The response must consist of the lines below from the one with "A crypto smart" through the one with "# What is the future goal of DeedsDAO?", exactly as they appear and with both ends kept.

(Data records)

————

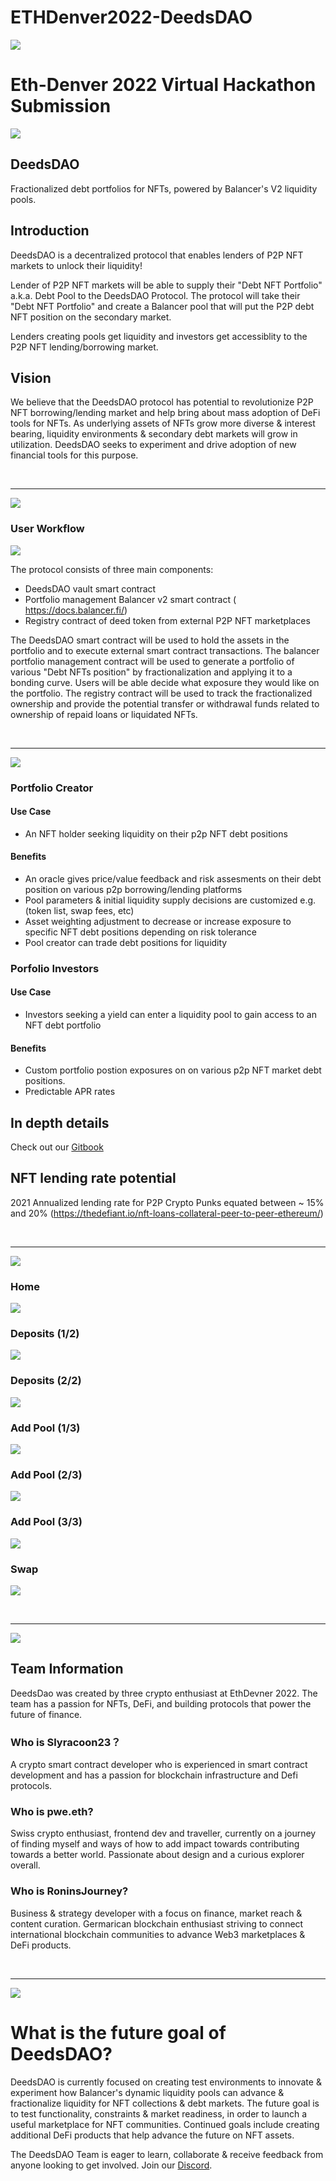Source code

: # ETHDenver2022-DeedsDAO

![](https://i.imgur.com/G6G3OLl.png)


# Eth-Denver 2022 Virtual Hackathon Submission
![](https://i.imgur.com/hPDcuHr.png)


## DeedsDAO
Fractionalized debt portfolios for NFTs, powered by Balancer's V2 liquidity pools.

## Introduction
DeedsDAO is a decentralized protocol that enables lenders of P2P NFT markets to unlock their liquidity! 


Lender of P2P NFT markets will be able to supply their "Debt NFT Portfolio" a.k.a. Debt Pool to the DeedsDAO Protocol. The protocol will take their "Debt NFT Portfolio" and create a Balancer pool that will put the P2P debt NFT position on the secondary market.

Lenders creating pools get liquidity and investors get accessiblity to the P2P NFT lending/borrowing market.


## Vision

We believe that the DeedsDAO protocol has potential to revolutionize P2P NFT borrowing/lending market and help bring about mass adoption of DeFi tools for NFTs. As underlying assets of NFTs grow more diverse & interest bearing, liquidity environments & secondary debt markets will grow in utilization. DeedsDAO seeks to experiment and drive adoption of new financial tools for this purpose.

<br><hr>

![](https://i.imgur.com/tBrCX5q.png)

### User Workflow

![](https://i.imgur.com/244imP2.png)



The protocol consists of three main components:
- DeedsDAO vault smart contract
- Portfolio management Balancer v2 smart contract ( https://docs.balancer.fi/)
- Registry contract of deed token from external P2P NFT marketplaces 

The DeedsDAO smart contract will be used to hold the assets in the portfolio and to execute external smart contract transactions. The balancer portfolio management contract will be used to generate a portfolio of various "Debt NFTs position" by fractionalization and applying it to a bonding curve.  Users will be able decide what exposure they would like on the portfolio. The registry contract will be used to track the fractionalized ownership and provide the potential transfer or withdrawal funds related to ownership of repaid loans or liquidated NFTs.

<br><hr>

![](https://i.imgur.com/uzrRdV9.png)


### Portfolio Creator
#### Use Case
- An NFT holder seeking liquidity on their p2p NFT debt positions
#### Benefits 
- An oracle gives price/value feedback and risk assesments on their debt position on various p2p borrowing/lending platforms 
- Pool parameters & initial liquidity supply decisions are customized e.g. (token list, swap fees, etc)
- Asset weighting adjustment to decrease or increase exposure to specific NFT debt positions depending on risk tolerance
- Pool creator can trade debt positions for liquidity

### Porfolio Investors
#### Use Case
- Investors seeking a yield can enter a liquidity pool to gain access to an NFT debt portfolio
#### Benefits 
- Custom portfolio postion exposures on on various p2p NFT market debt positions.
- Predictable APR rates


## In depth details

Check out our [Gitbook](https://app.gitbook.com/o/9s1HWmu67VMunIKY0cOc/s/ntM5l4suiGLNXTWUeHAb/)


## NFT lending rate potential
2021 Annualized lending rate for P2P Crypto Punks equated between ~ 15% and 20% (https://thedefiant.io/nft-loans-collateral-peer-to-peer-ethereum/)


<br><hr>

![](https://i.imgur.com/NPnV5h5.png)



### Home
![](https://i.imgur.com/vWJiZwe.png)

### Deposits (1/2)
![](https://i.imgur.com/ueOqjcz.png)

### Deposits (2/2)
![](https://i.imgur.com/mGdzOaV.png)

### Add Pool (1/3)
![](https://i.imgur.com/Pu66XxG.png)

### Add Pool (2/3)
![](https://i.imgur.com/a3KHo79.png)

### Add Pool (3/3)
![](https://i.imgur.com/MJUGvfi.png)

### Swap
![](https://i.imgur.com/YdWCyD9.png)

<br><hr>


![](https://i.imgur.com/n0alCrA.png)

## Team Information

DeedsDao was created by three crypto enthusiast at EthDevner 2022. The team has a passion for NFTs, DeFi, and building protocols that power the future of finance.



### Who is Slyracoon23？
A crypto smart contract developer who is experienced in smart contract development and has a passion for blockchain infrastructure and Defi protocols.

### Who is pwe.eth?
Swiss crypto enthusiast, frontend dev and traveller, currently on a journey of finding myself and ways of how to add impact towards contributing towards a better world. Passionate about design and a curious explorer overall.

### Who is RoninsJourney?

Business & strategy developer with a focus on finance, market reach & content curation. Germarican blockchain enthusiast striving to connect international blockchain communities to advance Web3 marketplaces & DeFi products.

<br><hr>

![](https://i.imgur.com/YRDmdIy.png)


# What is the future goal of DeedsDAO?
DeedsDAO is currently focused on creating test environments to innovate & experiment how Balancer's dynamic liquidity pools can advance & fractionalize liquidity for NFT collections & debt markets. The future goal is to test functionality, constraints & market readiness, in order to launch a useful marketplace for NFT communities. Continued goals include creating additional DeFi products that help advance the future on NFT assets.

The DeedsDAO Team is eager to learn, collaborate & receive feedback from anyone looking to get involved. Join our [Discord](https://discord.gg/k94YXwJ4).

————

EXERCISE SOLUTION.
A crypto smart contract developer who is experienced in smart contract development and has a passion for blockchain infrastructure and Defi protocols.

### Who is pwe.eth?
Swiss crypto enthusiast, frontend dev and traveller, currently on a journey of finding myself and ways of how to add impact towards contributing towards a better world. Passionate about design and a curious explorer overall.

### Who is RoninsJourney?

Business & strategy developer with a focus on finance, market reach & content curation. Germarican blockchain enthusiast striving to connect international blockchain communities to advance Web3 marketplaces & DeFi products.

<br><hr>

![](https://i.imgur.com/YRDmdIy.png)


# What is the future goal of DeedsDAO?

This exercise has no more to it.